> **Items from a data source**:

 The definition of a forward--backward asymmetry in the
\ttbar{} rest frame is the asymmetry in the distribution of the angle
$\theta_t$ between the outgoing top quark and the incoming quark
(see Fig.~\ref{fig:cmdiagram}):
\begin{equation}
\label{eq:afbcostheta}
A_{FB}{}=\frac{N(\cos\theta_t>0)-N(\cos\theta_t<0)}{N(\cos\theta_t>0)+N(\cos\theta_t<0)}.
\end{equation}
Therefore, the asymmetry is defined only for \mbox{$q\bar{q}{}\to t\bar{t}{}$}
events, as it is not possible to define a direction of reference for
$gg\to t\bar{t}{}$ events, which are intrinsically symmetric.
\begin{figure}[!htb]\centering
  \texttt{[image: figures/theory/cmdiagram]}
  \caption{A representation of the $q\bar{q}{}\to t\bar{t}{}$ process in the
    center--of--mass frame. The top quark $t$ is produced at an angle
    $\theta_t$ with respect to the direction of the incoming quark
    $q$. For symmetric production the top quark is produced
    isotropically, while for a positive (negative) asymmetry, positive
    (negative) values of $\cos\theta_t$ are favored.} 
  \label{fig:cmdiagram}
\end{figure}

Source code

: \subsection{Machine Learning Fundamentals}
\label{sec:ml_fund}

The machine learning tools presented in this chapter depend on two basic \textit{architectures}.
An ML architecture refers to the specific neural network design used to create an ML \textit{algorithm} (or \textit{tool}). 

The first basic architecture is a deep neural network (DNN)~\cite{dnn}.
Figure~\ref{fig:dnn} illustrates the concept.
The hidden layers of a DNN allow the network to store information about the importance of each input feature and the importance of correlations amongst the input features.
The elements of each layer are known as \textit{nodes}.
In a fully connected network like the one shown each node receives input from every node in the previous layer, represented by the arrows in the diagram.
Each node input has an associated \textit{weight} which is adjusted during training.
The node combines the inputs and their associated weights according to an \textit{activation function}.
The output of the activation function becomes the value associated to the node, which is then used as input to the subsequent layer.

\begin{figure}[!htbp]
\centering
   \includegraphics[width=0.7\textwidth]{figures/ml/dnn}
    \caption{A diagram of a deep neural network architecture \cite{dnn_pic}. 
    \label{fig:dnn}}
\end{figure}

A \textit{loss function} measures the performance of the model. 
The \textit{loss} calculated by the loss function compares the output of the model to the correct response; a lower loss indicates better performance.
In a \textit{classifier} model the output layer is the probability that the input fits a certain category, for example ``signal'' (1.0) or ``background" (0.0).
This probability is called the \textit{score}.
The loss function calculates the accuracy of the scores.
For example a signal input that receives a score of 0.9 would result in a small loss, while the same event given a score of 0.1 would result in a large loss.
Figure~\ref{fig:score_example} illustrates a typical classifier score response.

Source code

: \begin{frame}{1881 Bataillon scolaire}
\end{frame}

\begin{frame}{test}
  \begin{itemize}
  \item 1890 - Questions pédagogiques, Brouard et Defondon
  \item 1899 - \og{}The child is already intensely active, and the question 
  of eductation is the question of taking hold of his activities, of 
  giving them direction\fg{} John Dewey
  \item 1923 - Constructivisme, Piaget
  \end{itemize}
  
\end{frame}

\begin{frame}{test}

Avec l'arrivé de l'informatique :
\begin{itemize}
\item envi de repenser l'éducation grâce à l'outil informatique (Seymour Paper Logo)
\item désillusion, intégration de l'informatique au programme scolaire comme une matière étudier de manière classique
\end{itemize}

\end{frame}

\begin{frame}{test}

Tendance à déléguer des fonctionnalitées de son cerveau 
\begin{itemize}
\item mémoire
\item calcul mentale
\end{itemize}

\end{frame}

> **BRIEF**:
Filter the records above for "model" and copy every matching line.

> **RESULT**:
A \textit{loss function} measures the performance of the model. 
The \textit{loss} calculated by the loss function compares the output of the model to the correct response; a lower loss indicates better performance.
In a \textit{classifier} model the output layer is the probability that the input fits a certain category, for example ``signal'' (1.0) or ``background" (0.0).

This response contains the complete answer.